Une attention exclusive

Traverser le miroir des apparences pour approcher le sujet masqué par ses multiples déficiences, tel est l'enjeu de cette reconnaissance mutuelle. Il s'agit de la découverte constamment renouvelée d'une personne, qui est elle-même toujours en évolution, explique Elisabeth Zucman, médecin de réadaptation fonctionnelle, fondatrice du Comité d'études, d'éducation et de soins auprès des personnes polyhandicapées (2). Reconnaître la personne polyhandicapée, c'est-à-dire la connaître en tant que personne, requiert des moyens humains importants - et « justifie nos combats pour les obtenir », déclare la présidente honoraire du Groupe Polyhandicap France.

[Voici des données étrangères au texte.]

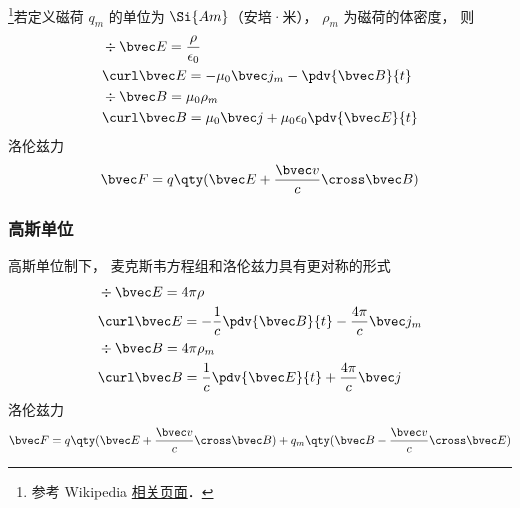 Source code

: 
\begin{issues}
\issueDraft
\end{issues}


\footnote{参考 Wikipedia \href{https://en.wikipedia.org/wiki/Magnetic_monopole}{相关页面}．}若定义磁荷 $q_m$ 的单位为 $\Si{Am}$（安培·米）， $\rho_m$ 为磁荷的体密度， 则
\begin{equation}
\begin{aligned}
&\div \bvec E = \frac{\rho}{\epsilon_0}\\
&\curl \bvec E = - \mu_0 \bvec j_m -\pdv{\bvec B}{t}\\
&\div \bvec B = \mu_0 \rho_m \\
&\curl \bvec B = \mu_0 \bvec j + \mu_0\epsilon_0 \pdv{\bvec E}{t}
\end{aligned}
\end{equation}
洛伦兹力
\begin{equation}
\bvec F = q \qty(\bvec E + \frac{\bvec v}{c}\cross \bvec B)
\end{equation}

\subsubsection{高斯单位}
高斯单位制下， 麦克斯韦方程组和洛伦兹力具有更对称的形式
\begin{equation}\label{BMono_eq1}
\begin{aligned}
&\div \bvec E = 4\pi\rho\\
&\curl \bvec E = -\frac{1}{c}\pdv{\bvec B}{t}  - \frac{4\pi}{c}\bvec j_m\\
&\div \bvec B = 4\pi\rho_m \\
&\curl \bvec B = \frac{1}{c}\pdv{\bvec E}{t} + \frac{4\pi}{c} \bvec j
\end{aligned}
\end{equation}
洛伦兹力
\begin{equation}
\bvec F = q \qty(\bvec E + \frac{\bvec v}{c}\cross \bvec B) + q_m \qty(\bvec B - \frac{\bvec v}{c}\cross \bvec E)
\end{equation}
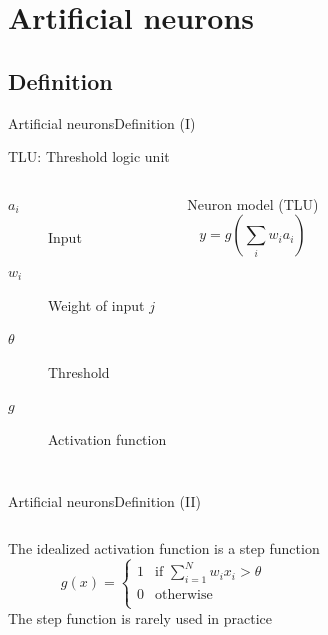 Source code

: \documentclass[10pt,compress]{beamer} %
\begin{document}
\section{Artificial neurons}

\subsection{Definition}

\begin{frame}{Artificial neurons}{Definition (I)}

    TLU: Threshold logic unit\\

    

	\bigskip
    \begin{columns}
		\begin{description}
		\item[$a_i$] Input
		\item[$w_{i}$] Weight of input $j$
		\item[$\theta$] Threshold
		\item[$g$] Activation function
		\end{description}

	    \begin{block}{Neuron model (TLU)}
	   \vspace{-0.5cm}
	   \begin{equation*}
	   y=g\left( \sum_{i} w_{i} a_i \right)
	   \end{equation*}
	   \end{block}
    \end{columns}
\end{frame}

\begin{frame}{Artificial neurons}{Definition (II)}
	\begin{columns}
	The idealized activation function is a step function
	\begin{equation*}
	g(x) =
	  \begin{cases}
	      	1  & \text{if } \sum_{i=1}^{N} w_i x_i > \theta\\
	  	0  & \text{otherwise}\\
	  \end{cases}
	\end{equation*}
	The step function is rarely used in practice

 	\end{columns}

\end{frame}
\end{document}
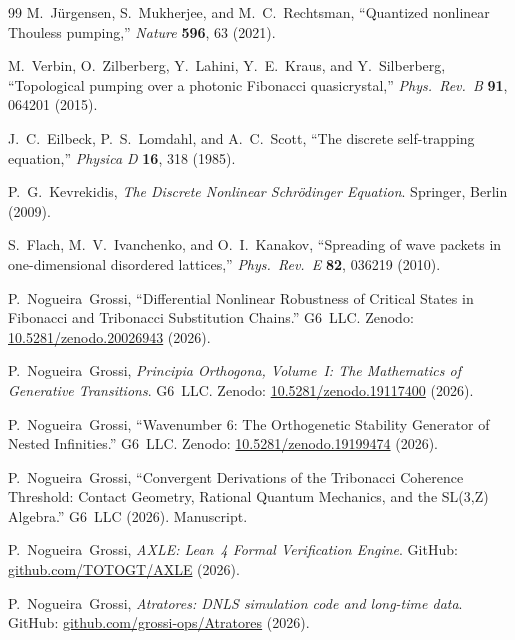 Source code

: \documentclass[12pt,a4paper]{article}
\begin{document}
\begin{thebibliography}{99}
M.~J\"{u}rgensen, S.~Mukherjee, and M.~C.~Rechtsman,
``Quantized nonlinear Thouless pumping,''
\textit{Nature} \textbf{596}, 63 (2021).

M.~Verbin, O.~Zilberberg, Y.~Lahini, Y.~E.~Kraus, and Y.~Silberberg,
``Topological pumping over a photonic Fibonacci quasicrystal,''
\textit{Phys.\ Rev.\ B} \textbf{91}, 064201 (2015).

J.~C.~Eilbeck, P.~S.~Lomdahl, and A.~C.~Scott,
``The discrete self-trapping equation,''
\textit{Physica D} \textbf{16}, 318 (1985).

P.~G.~Kevrekidis,
\textit{The Discrete Nonlinear Schr\"{o}dinger Equation}.
Springer, Berlin (2009).

S.~Flach, M.~V.~Ivanchenko, and O.~I.~Kanakov,
``Spreading of wave packets in one-dimensional disordered lattices,''
\textit{Phys.\ Rev.\ E} \textbf{82}, 036219 (2010).

P.~Nogueira~Grossi,
``Differential Nonlinear Robustness of Critical States in Fibonacci and
Tribonacci Substitution Chains.''
G6~LLC. Zenodo: \href{https://doi.org/10.5281/zenodo.20026943}{10.5281/zenodo.20026943} (2026).

P.~Nogueira~Grossi,
\textit{Principia Orthogona, Volume~I: The Mathematics of Generative Transitions}.
G6~LLC. Zenodo: \href{https://doi.org/10.5281/zenodo.19117400}{10.5281/zenodo.19117400} (2026).

P.~Nogueira~Grossi,
``Wavenumber 6: The Orthogenetic Stability Generator of Nested Infinities.''
G6~LLC. Zenodo: \href{https://doi.org/10.5281/zenodo.19199474}{10.5281/zenodo.19199474} (2026).

P.~Nogueira~Grossi,
``Convergent Derivations of the Tribonacci Coherence Threshold:
Contact Geometry, Rational Quantum Mechanics, and the SL(3,Z) Algebra.''
G6~LLC (2026). Manuscript.

P.~Nogueira~Grossi,
\textit{AXLE: Lean~4 Formal Verification Engine}.
GitHub: \href{https://github.com/TOTOGT/AXLE}{github.com/TOTOGT/AXLE} (2026).

P.~Nogueira~Grossi,
\textit{Atratores: DNLS simulation code and long-time data}.
GitHub: \href{https://github.com/grossi-ops/Atratores}{github.com/grossi-ops/Atratores} (2026).

\end{thebibliography}
\end{document}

Il est en effet indispensable « qu'on prenne le temps, pour chacun, lors de chaque activité de la vie quotidienne, afin que soient assurées une réelle proximité, une attention exclusive à la personne, une véritable «présence à l'autre» - et cela avec autant de continuité que le permettent les horaires et autres obligations collectives ». Cette « exigeante disponibilité » doit s'accompagner de parole, souligne Elisabeth Zucman. « La mise en mots du faire humanise l'acte le plus simple, le plus répétitif, en faisant lien et sens, en permettant l'anticipation, en aménageant les inévitables discontinuités dues aux fins d'activités («je ne serai pas là demain, mais X sera présent»). » Il faut aussi savoir arrêter de parler pour susciter la réaction de l'autre, solliciter l'expression non verbale d'une approbation, d'un refus, d'un choix du sujet. « C'est le langage qui prévient le risque d'une double «chosification» des aidants et de l'aidé et les rend acteurs, plutôt qu'exécutants et personne exécutée », insiste la spécialiste.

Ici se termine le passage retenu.